Collected data
- Opening Delimiter -

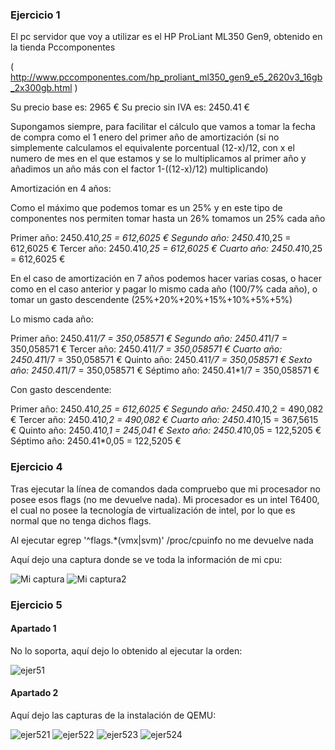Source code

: ### Ejercicio 1

El pc servidor que voy a utilizar es el HP ProLiant ML350 Gen9, obtenido en la tienda Pccomponentes

( http://www.pccomponentes.com/hp_proliant_ml350_gen9_e5_2620v3_16gb_2x300gb.html )

Su precio base es:  2965 €
Su precio sin IVA es: 2450.41 € 

Supongamos siempre, para facilitar el cálculo que vamos a tomar la fecha de compra como el 1 enero del primer año de amortización (si no simplemente calculamos el equivalente porcentual (12-x)/12, con x el numero de mes en el que estamos y se lo multiplicamos al primer año y añadimos un año más con el factor 1-((12-x)/12) multiplicando)

Amortización en 4 años:

Como el máximo que podemos tomar es un 25% y en este tipo de componentes nos permiten tomar hasta un 26% tomamos un 25% cada año

Primer año: 2450.41*0,25 = 612,6025 €
Segundo año: 2450.41*0,25 = 612,6025 €
Tercer año: 2450.41*0,25 = 612,6025 €
Cuarto año: 2450.41*0,25 = 612,6025 €

En el caso de amortización en 7 años podemos hacer varias cosas, o hacer como en el caso anterior y pagar lo mismo cada año (100/7% cada año), o tomar un gasto descendente (25%+20%+20%+15%+10%+5%+5%)

Lo mismo cada año:

Primer año: 2450.41*1/7 = 350,058571 €
Segundo año: 2450.41*1/7 = 350,058571 €
Tercer año: 2450.41*1/7 = 350,058571 €
Cuarto año: 2450.41*1/7 = 350,058571 €
Quinto año: 2450.41*1/7 = 350,058571 €
Sexto año: 2450.41*1/7 = 350,058571 €
Séptimo año: 2450.41*1/7 = 350,058571 €

Con gasto descendente:

Primer año: 2450.41*0,25 = 612,6025 €
Segundo año: 2450.41*0,2 = 490,082 €
Tercer año: 2450.41*0,2 = 490,082 €
Cuarto año: 2450.41*0,15 = 367,5615 €
Quinto año: 2450.41*0,1 = 245,041 €
Sexto año: 2450.41*0,05 = 122,5205 €
Séptimo año: 2450.41*0,05 = 122,5205 €

### Ejercicio 4

Tras ejecutar la línea de comandos dada compruebo que mi procesador no posee esos flags (no me devuelve nada). Mi procesador es un intel T6400, el cual no posee la tecnología de virtualización de intel, por lo que es normal que no tenga dichos flags. 

Al ejecutar egrep 		'^flags.*(vmx|svm)' /proc/cpuinfo 		no me devuelve nada

Aquí dejo una captura donde se ve toda la información de mi cpu:

![Mi captura](https://www.dropbox.com/s/3bmlu00lwbgr9n4/4.png?dl=1)
![Mi captura2](https://www.dropbox.com/s/ghmm920gdd083en/4%2C1.png?dl=1)

### Ejercicio 5

#### Apartado 1

No lo soporta, aquí dejo lo obtenido al ejecutar la orden:

![ejer51](https://www.dropbox.com/s/v8gpjl742jlcda2/5%2C1.png?dl=1)

#### Apartado 2

Aquí dejo las capturas de la instalación de QEMU:

![ejer521](https://www.dropbox.com/s/gqq1qyrg5ul8c4a/Ejercicio5%2C2%2C1.jpg?dl=1)
![ejer522](https://www.dropbox.com/s/5f3j8ky0f8a0bun/ejercicio5%2C2%2C2.png?dl=1)
![ejer523](https://www.dropbox.com/s/dbdq448jzffd5ui/Ejercicio%205%2C2%2C3.png?dl=1)
![ejer524](https://www.dropbox.com/s/flwp2h7lb70p8ba/Ejercicio5%2C2%2C4.png?dl=1)
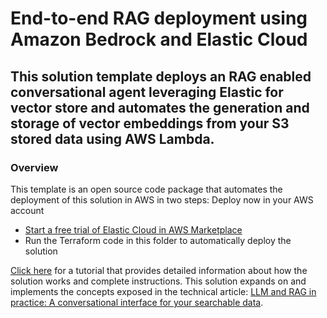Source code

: # End-to-end RAG deployment using Amazon Bedrock and Elastic Cloud
## This solution template deploys an RAG enabled conversational agent leveraging Elastic for vector store and automates the generation and storage of vector embeddings from your S3 stored data using AWS Lambda.

### Overview
This template is an open source code package that automates the deployment of this solution in AWS in two steps:
Deploy now in your AWS account

-	[Start a free trial of Elastic Cloud in AWS Marketplace](https://aws.amazon.com/marketplace/pp/prodview-voru33wi6xs7k?trk=51f363bd-ff3d-4c52-b270-5299b08aaa2b&sc_channel=el)
-	Run the Terraform code in this folder to automatically deploy the solution
 
[Click here](https://aws.amazon.com/marketplace/build-learn/data-analytics/end-to-end-rag-deployment-elastic-cloud?trk=51f363bd-ff3d-4c52-b270-5299b08aaa2b&sc_channel=el) for a tutorial that provides detailed information about how the solution works and complete instructions. This solution expands on and implements the concepts exposed in the technical article: [LLM and RAG in practice: A conversational interface for your searchable data](https://aws.amazon.com/marketplace/build-learn/data-analytics/llm-rag-in-practice-conversational-interface-for-searchable-data?trk=51f363bd-ff3d-4c52-b270-5299b08aaa2b&sc_channel=el).
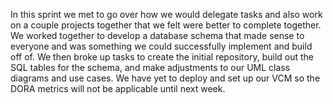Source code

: In this sprint we met to go over how we would delegate tasks and also work on a couple projects together that we felt were better to complete together. We worked together to develop a database schema that made sense to everyone and was something we could successfully implement and build off of. We then broke up tasks to create the initial repository, build out the SQL tables for the schema, and make adjustments to our UML class diagrams and use cases. We have yet to deploy and set up our VCM so the DORA metrics will not be applicable until next week. 
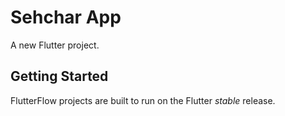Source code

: # Sehchar App

A new Flutter project.

## Getting Started

FlutterFlow projects are built to run on the Flutter _stable_ release.
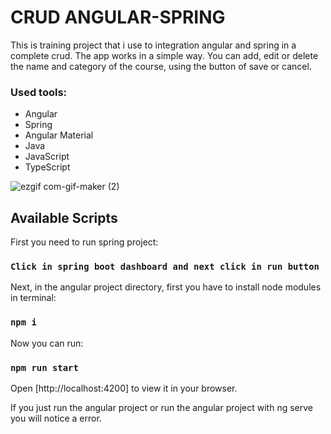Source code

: # CRUD ANGULAR-SPRING

This is training project that i use to integration angular and spring in a complete crud. The app works in a simple way. 
You can add, edit or delete the name and category of the course, using the button of save or cancel.

<h3>Used tools:</h3>
<ul>
<li>Angular</li>
<li>Spring</li>
<li>Angular Material</li>
<li>Java</li>
<li>JavaScript</li>
<li>TypeScript</li>
</ul>

![ezgif com-gif-maker (2)](https://user-images.githubusercontent.com/100448527/207471988-6b93495d-bb18-4fb6-9667-cdda68e38032.gif)

## Available Scripts

First you need to run spring project:

### `Click in spring boot dashboard and next click in run button`

Next, in the angular project directory, first you have to install node modules in terminal:

### `npm i`

Now you can run:

### `npm run start`

Open [http://localhost:4200] to view it in your browser.

If you just run the angular project or run the angular project with ng serve you will notice a error.



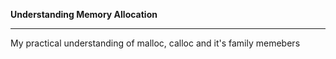 **Understanding Memory Allocation**<hr>My practical understanding of malloc, calloc and it's family memebers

- Closing Delimiter -

* [Requirement] Retype only the lines above from the one with "Al ejecutar egrep" through the one with "a free trial", exactly and with both ends. Images stay out.

* [Task output]
Al ejecutar egrep 		'^flags.*(vmx|svm)' /proc/cpuinfo 		no me devuelve nada

Aquí dejo una captura donde se ve toda la información de mi cpu:

![Mi captura](https://www.dropbox.com/s/3bmlu00lwbgr9n4/4.png?dl=1)
![Mi captura2](https://www.dropbox.com/s/ghmm920gdd083en/4%2C1.png?dl=1)

### Ejercicio 5

#### Apartado 1

No lo soporta, aquí dejo lo obtenido al ejecutar la orden:

![ejer51](https://www.dropbox.com/s/v8gpjl742jlcda2/5%2C1.png?dl=1)

#### Apartado 2

Aquí dejo las capturas de la instalación de QEMU:

![ejer521](https://www.dropbox.com/s/gqq1qyrg5ul8c4a/Ejercicio5%2C2%2C1.jpg?dl=1)
![ejer522](https://www.dropbox.com/s/5f3j8ky0f8a0bun/ejercicio5%2C2%2C2.png?dl=1)
![ejer523](https://www.dropbox.com/s/dbdq448jzffd5ui/Ejercicio%205%2C2%2C3.png?dl=1)
![ejer524](https://www.dropbox.com/s/flwp2h7lb70p8ba/Ejercicio5%2C2%2C4.png?dl=1)
Source code

: # End-to-end RAG deployment using Amazon Bedrock and Elastic Cloud
## This solution template deploys an RAG enabled conversational agent leveraging Elastic for vector store and automates the generation and storage of vector embeddings from your S3 stored data using AWS Lambda.

### Overview
This template is an open source code package that automates the deployment of this solution in AWS in two steps:
Deploy now in your AWS account

-	[Start a free trial of Elastic Cloud in AWS Marketplace](https://aws.amazon.com/marketplace/pp/prodview-voru33wi6xs7k?trk=51f363bd-ff3d-4c52-b270-5299b08aaa2b&sc_channel=el)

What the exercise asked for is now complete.